When organizations put a lot of eggs in one basket

Virtual processing and fault tolerant systems are a good match.

When organizations jump into virtual processing environments, that is environments that offer a spectrum of capabilities ranging from making many machines look like a single computing resource or a single machine look like many, it is wise to match the machine(s) utilized to the business requirements for availability and reliability. When many workloads are deployed on a single computer, that computer must be selected to meet the organizations availability requirements. There are, of course, a number of ways to meet those requirements. Let's look at them, shall we?

Clustering

Cluster a number of machines together and then improve availability and reliability by using virtual machine movement technology combined with automation and orchestration software. This approach may meet the minimum availability requirements, but it also means that the organization must purchase multiple physical machines, a storage virtualization solution, the VM motion technology, the management software that determines if service levels are being met and automation/orchestration software that moves things around to meet those objectives. This approach can be complex, require a number of different types of expertise and may not offer sufficient levels of availability.

Fault tolerant systems

Another approach is to purchase special purpose machines that have been designed to be fault tolerant. That is, the failure of a single component (or in some cases many components) will not cause a workload failure. These machines are more expensive than a single traditional machine, but if all of the other costs are included (costs for additional operating systems, hypervisors, management tools, VM movement tools and automation/orchestration software and the like) they can be significantly less costly. They also create a much simpler, easier to manage environment.

Which to choose?

Both of these approaches are useful. If very high levels of availability and uptime are required the hardware-based approach, that is deploying fault tolerant computers, may be the best choice. If a workload is important, but not critical to the organization's survival, using clustering might be an acceptable choice.

Snapshot Analysis

It appears that Stratus Technologies and NEC Corporation of America are battling to be the supplier of fault tolerant systems of choice.

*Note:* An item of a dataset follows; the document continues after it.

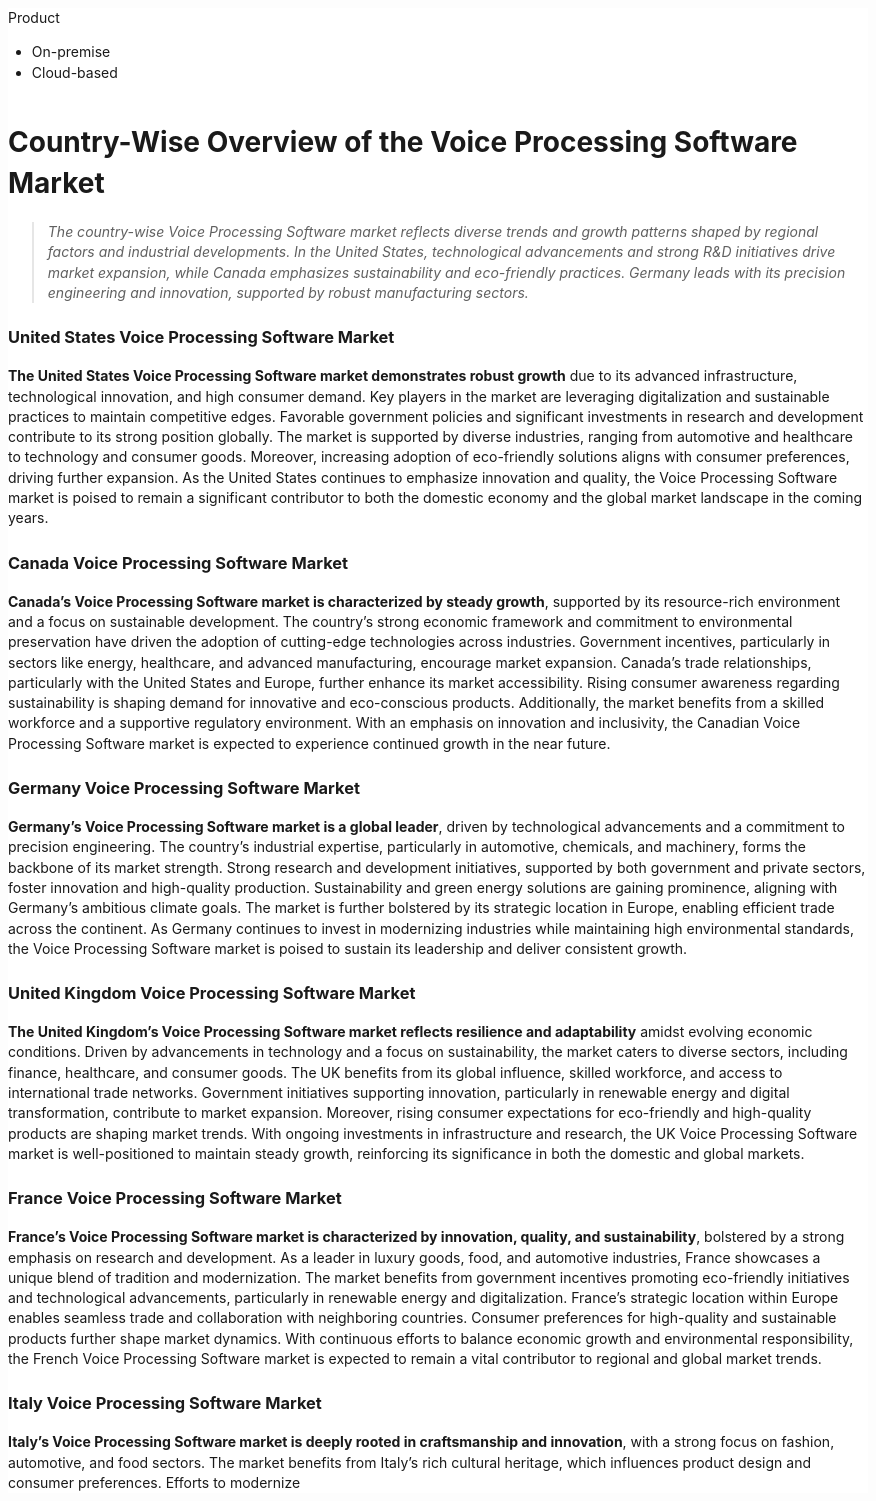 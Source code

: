 Product</h3><ul><li>On-premise</li><li>Cloud-based</li></ul><h1><span class="">Country-Wise Overview of the Voice Processing Software Market<br /></span></h1><blockquote><p><em><span class="">The country-wise Voice Processing Software market reflects diverse trends and growth patterns shaped by regional factors and industrial developments. In the United States, technological advancements and strong R&amp;D initiatives drive market expansion, while Canada emphasizes sustainability and eco-friendly practices. Germany leads with its precision engineering and innovation, supported by robust manufacturing sectors.</span></em></p></blockquote><h3><strong>United States Voice Processing Software Market</strong></h3><p><strong>The United States Voice Processing Software market demonstrates robust growth</strong> due to its advanced infrastructure, technological innovation, and high consumer demand. Key players in the market are leveraging digitalization and sustainable practices to maintain competitive edges. Favorable government policies and significant investments in research and development contribute to its strong position globally. The market is supported by diverse industries, ranging from automotive and healthcare to technology and consumer goods. Moreover, increasing adoption of eco-friendly solutions aligns with consumer preferences, driving further expansion. As the United States continues to emphasize innovation and quality, the Voice Processing Software market is poised to remain a significant contributor to both the domestic economy and the global market landscape in the coming years.</p><h3><strong>Canada Voice Processing Software Market</strong></h3><p><strong>Canada&rsquo;s Voice Processing Software market is characterized by steady growth</strong>, supported by its resource-rich environment and a focus on sustainable development. The country&rsquo;s strong economic framework and commitment to environmental preservation have driven the adoption of cutting-edge technologies across industries. Government incentives, particularly in sectors like energy, healthcare, and advanced manufacturing, encourage market expansion. Canada&rsquo;s trade relationships, particularly with the United States and Europe, further enhance its market accessibility. Rising consumer awareness regarding sustainability is shaping demand for innovative and eco-conscious products. Additionally, the market benefits from a skilled workforce and a supportive regulatory environment. With an emphasis on innovation and inclusivity, the Canadian Voice Processing Software market is expected to experience continued growth in the near future.</p><h3><strong>Germany Voice Processing Software Market</strong></h3><p><strong>Germany&rsquo;s Voice Processing Software market is a global leader</strong>, driven by technological advancements and a commitment to precision engineering. The country&rsquo;s industrial expertise, particularly in automotive, chemicals, and machinery, forms the backbone of its market strength. Strong research and development initiatives, supported by both government and private sectors, foster innovation and high-quality production. Sustainability and green energy solutions are gaining prominence, aligning with Germany&rsquo;s ambitious climate goals. The market is further bolstered by its strategic location in Europe, enabling efficient trade across the continent. As Germany continues to invest in modernizing industries while maintaining high environmental standards, the Voice Processing Software market is poised to sustain its leadership and deliver consistent growth.</p><h3><strong>United Kingdom Voice Processing Software Market</strong></h3><p><strong>The United Kingdom&rsquo;s Voice Processing Software market reflects resilience and adaptability</strong> amidst evolving economic conditions. Driven by advancements in technology and a focus on sustainability, the market caters to diverse sectors, including finance, healthcare, and consumer goods. The UK benefits from its global influence, skilled workforce, and access to international trade networks. Government initiatives supporting innovation, particularly in renewable energy and digital transformation, contribute to market expansion. Moreover, rising consumer expectations for eco-friendly and high-quality products are shaping market trends. With ongoing investments in infrastructure and research, the UK Voice Processing Software market is well-positioned to maintain steady growth, reinforcing its significance in both the domestic and global markets.</p><h3><strong>France Voice Processing Software Market</strong></h3><p><strong>France&rsquo;s Voice Processing Software market is characterized by innovation, quality, and sustainability</strong>, bolstered by a strong emphasis on research and development. As a leader in luxury goods, food, and automotive industries, France showcases a unique blend of tradition and modernization. The market benefits from government incentives promoting eco-friendly initiatives and technological advancements, particularly in renewable energy and digitalization. France&rsquo;s strategic location within Europe enables seamless trade and collaboration with neighboring countries. Consumer preferences for high-quality and sustainable products further shape market dynamics. With continuous efforts to balance economic growth and environmental responsibility, the French Voice Processing Software market is expected to remain a vital contributor to regional and global market trends.</p><h3><strong>Italy Voice Processing Software Market</strong></h3><p><strong>Italy&rsquo;s Voice Processing Software market is deeply rooted in craftsmanship and innovation</strong>, with a strong focus on fashion, automotive, and food sectors. The market benefits from Italy&rsquo;s rich cultural heritage, which influences product design and consumer preferences. Efforts to modernize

NEC recently launched a new system, the NEC Express5800 R320a FT, and claims this server provides 99.999 percent uptime for mission critical apps in both virtualized and on-premise data centers.

Stratus Technologies has long offered hardware and software availability solutions.  The hardware systems can offer up to 99.9999% uptime. The software solutions offer slightly less than that. They're so proud of the level of availability being experienced by their customers that they post that number on their website.  At this moment, Stratus customers are experiencing 99.99989% up time.

Those needing this level of availability would be wise to examine the offerings of both suppliers.